Hola Chefpreneurs,
The path to restaurant success is narrow. The reasons for failure are more numerous than the hairs on my rescue mutt. I’ve made all of these mistakes before and will probably make them again: they are that difficult to avoid. But if you can avoid them, your chances of success will climb, and your blood pressure will plummet. Here are four pitfalls I hope to help you avoid:
Undercapitalizing. In other words, you didn’t raise enough money. I made this mistake with Bluebird (our French bistro that opened in Chapel Hill, NC in July 2022), even though it was the third restaurant I’d opened as a principal, and probably the tenth I’d opened in my career. The Covid-era construction costs spiraled to nearly 200% of the contractor’s estimate, so I became one of those restaurant owners who takes out five credit cards to spread around the imminent recurring expenses (WiFi, chemical services, reservations system, etc.) and still had to make a personal loan to the business on top of the money I’d already invested–not to even mention putting a lien on my house as a personal guarantee of the lease of the restaurant space. I implore you to raise, borrow, or contribute far more cash than you think it will cost you to get not only to opening day, but far past it, with a cash float that will carry you through expenses of ninety days post-opening. If you end up not needing all of that capital, you can return it to your investors like a hero.
Overpromoting. No product survives its first contact with a paying customer fully intact. Whether you know it or not, you will open your restaurant with MVP (Minimum Viable Product) and you’ll need to improve or adapt your food, beverage, and service offerings according to the guest feedback you receive in the first few weeks. To that end, understand that you’re in Beta mode for at least a little while, and that you’re better off not playing to a packed house every night when your restaurant is brand new. You’re far better off with several nights of a soft opening with loving, understanding friends and family who eat for free. They’ll be forgiving of your crew’s mistakes and will love you no matter what. Make your mistakes with that crowd before you encounter paying guests. People will eat in your restaurant for the first time only once, and if it’s not a good, not only will they not return, they’ll advise their friends to stay away as well.
Saying “We don’t do that.” Everything should be on the table in the beginning. I’m not saying or implying that you should be all things to all people; you’ll have a few nasty guests come in, treat your staff poorly, and complain about the food. It’ll be clear to you that yours is not the restaurant for them. Let them go! But in the midst of defining what you are, it’s important to avoid, in the early stages, etching into stone what you are not. I say this because you may have a guest point out to you that the brokers at the real estate firm next door would stop in for a couple of drinks if you opened at five instead of five-thirty. You realize that you’re wasting money on labor by opening for brunch at ten on Sunday mornings, but you’re in a town where everyone goes to church. Or you think your food doesn’t look good in a to-go box, but soon realize that the parents in the surrounding neighborhoods have the money to spend on weeknight dinners out, but need the convenience of take-out. And so on.

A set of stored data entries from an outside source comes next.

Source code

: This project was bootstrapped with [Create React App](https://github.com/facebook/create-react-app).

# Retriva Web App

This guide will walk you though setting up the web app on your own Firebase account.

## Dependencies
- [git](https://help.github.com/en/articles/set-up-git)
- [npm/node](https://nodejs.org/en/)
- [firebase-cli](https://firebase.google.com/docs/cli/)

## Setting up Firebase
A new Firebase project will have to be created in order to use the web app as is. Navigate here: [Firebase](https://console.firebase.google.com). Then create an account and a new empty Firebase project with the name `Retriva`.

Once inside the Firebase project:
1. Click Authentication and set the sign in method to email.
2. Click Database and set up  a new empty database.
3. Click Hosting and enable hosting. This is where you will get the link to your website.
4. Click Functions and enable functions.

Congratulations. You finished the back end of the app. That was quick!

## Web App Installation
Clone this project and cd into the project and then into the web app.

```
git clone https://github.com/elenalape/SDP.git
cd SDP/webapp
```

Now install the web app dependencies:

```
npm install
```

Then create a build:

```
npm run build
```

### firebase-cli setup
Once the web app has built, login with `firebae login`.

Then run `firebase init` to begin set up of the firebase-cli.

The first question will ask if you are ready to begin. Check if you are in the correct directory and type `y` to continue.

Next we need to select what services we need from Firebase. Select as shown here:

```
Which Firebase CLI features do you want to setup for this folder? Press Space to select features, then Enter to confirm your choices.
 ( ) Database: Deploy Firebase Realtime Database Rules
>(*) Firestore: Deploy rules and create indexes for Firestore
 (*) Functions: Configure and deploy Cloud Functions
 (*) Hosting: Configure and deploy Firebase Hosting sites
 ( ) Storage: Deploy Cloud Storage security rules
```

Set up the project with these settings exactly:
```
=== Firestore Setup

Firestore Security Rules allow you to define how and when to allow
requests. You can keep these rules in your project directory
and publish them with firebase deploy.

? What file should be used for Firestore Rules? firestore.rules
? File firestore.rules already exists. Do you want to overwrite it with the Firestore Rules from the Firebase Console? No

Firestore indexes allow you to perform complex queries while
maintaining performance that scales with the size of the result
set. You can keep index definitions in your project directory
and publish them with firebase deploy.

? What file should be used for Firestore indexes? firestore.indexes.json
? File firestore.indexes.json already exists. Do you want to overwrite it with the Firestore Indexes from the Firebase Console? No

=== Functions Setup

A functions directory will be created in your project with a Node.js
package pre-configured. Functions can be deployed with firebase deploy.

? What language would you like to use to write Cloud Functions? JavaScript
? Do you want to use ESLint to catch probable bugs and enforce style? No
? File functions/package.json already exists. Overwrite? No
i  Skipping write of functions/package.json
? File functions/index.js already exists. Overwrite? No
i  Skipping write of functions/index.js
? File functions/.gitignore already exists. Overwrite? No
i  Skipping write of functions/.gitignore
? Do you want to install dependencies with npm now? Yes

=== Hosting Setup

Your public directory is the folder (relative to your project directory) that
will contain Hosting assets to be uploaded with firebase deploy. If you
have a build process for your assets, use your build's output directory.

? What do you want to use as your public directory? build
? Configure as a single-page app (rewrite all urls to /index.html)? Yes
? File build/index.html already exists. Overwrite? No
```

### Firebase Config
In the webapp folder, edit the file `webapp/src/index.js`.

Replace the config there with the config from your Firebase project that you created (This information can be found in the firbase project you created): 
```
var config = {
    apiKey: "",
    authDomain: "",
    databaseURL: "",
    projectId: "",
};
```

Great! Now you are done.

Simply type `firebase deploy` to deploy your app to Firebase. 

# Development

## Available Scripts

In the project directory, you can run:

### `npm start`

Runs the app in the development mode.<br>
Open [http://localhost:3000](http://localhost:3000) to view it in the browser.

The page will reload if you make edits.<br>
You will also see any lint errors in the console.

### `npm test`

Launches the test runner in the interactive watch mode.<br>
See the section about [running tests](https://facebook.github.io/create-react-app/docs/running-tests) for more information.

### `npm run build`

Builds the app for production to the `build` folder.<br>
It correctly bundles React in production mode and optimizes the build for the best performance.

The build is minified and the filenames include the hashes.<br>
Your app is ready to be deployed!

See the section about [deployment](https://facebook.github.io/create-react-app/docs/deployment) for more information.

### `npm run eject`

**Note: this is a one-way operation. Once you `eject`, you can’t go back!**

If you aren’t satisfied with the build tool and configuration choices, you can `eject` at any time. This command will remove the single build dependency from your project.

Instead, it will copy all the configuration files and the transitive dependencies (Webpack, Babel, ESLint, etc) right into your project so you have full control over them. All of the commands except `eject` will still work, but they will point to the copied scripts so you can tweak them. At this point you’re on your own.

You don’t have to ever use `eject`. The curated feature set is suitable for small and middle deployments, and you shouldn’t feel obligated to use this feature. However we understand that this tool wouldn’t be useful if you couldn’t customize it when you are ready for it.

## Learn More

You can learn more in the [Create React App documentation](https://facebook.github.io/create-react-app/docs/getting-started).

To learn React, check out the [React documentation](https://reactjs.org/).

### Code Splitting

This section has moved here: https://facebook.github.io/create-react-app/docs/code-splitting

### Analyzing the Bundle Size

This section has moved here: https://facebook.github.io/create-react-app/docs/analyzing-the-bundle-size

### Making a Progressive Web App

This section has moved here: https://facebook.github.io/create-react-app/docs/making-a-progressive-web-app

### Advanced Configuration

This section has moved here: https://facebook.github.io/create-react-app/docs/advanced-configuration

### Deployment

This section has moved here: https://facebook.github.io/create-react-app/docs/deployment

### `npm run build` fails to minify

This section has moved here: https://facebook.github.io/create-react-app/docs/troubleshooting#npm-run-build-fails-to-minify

Obsessing and catastrophizing. Like it or not, this too shall pass. Despite all the teeth-grinding, gut-churning moments of debilitating stress, despite the intravenous flood of ecstasy-inducing endorphins when your team crushes a busy Saturday night, the sun will rise and people will get up and go to work, and 99.999% of the world’s population will never, ever, ever care about your restaurant. Please believe me that you will be a more satisfied and effective leader if you, at the very least, sit still and count your breaths and empty your mind for at least five minutes every morning.
Allez allez! Keep it between the navigational beacons out on those dark waters, Chef.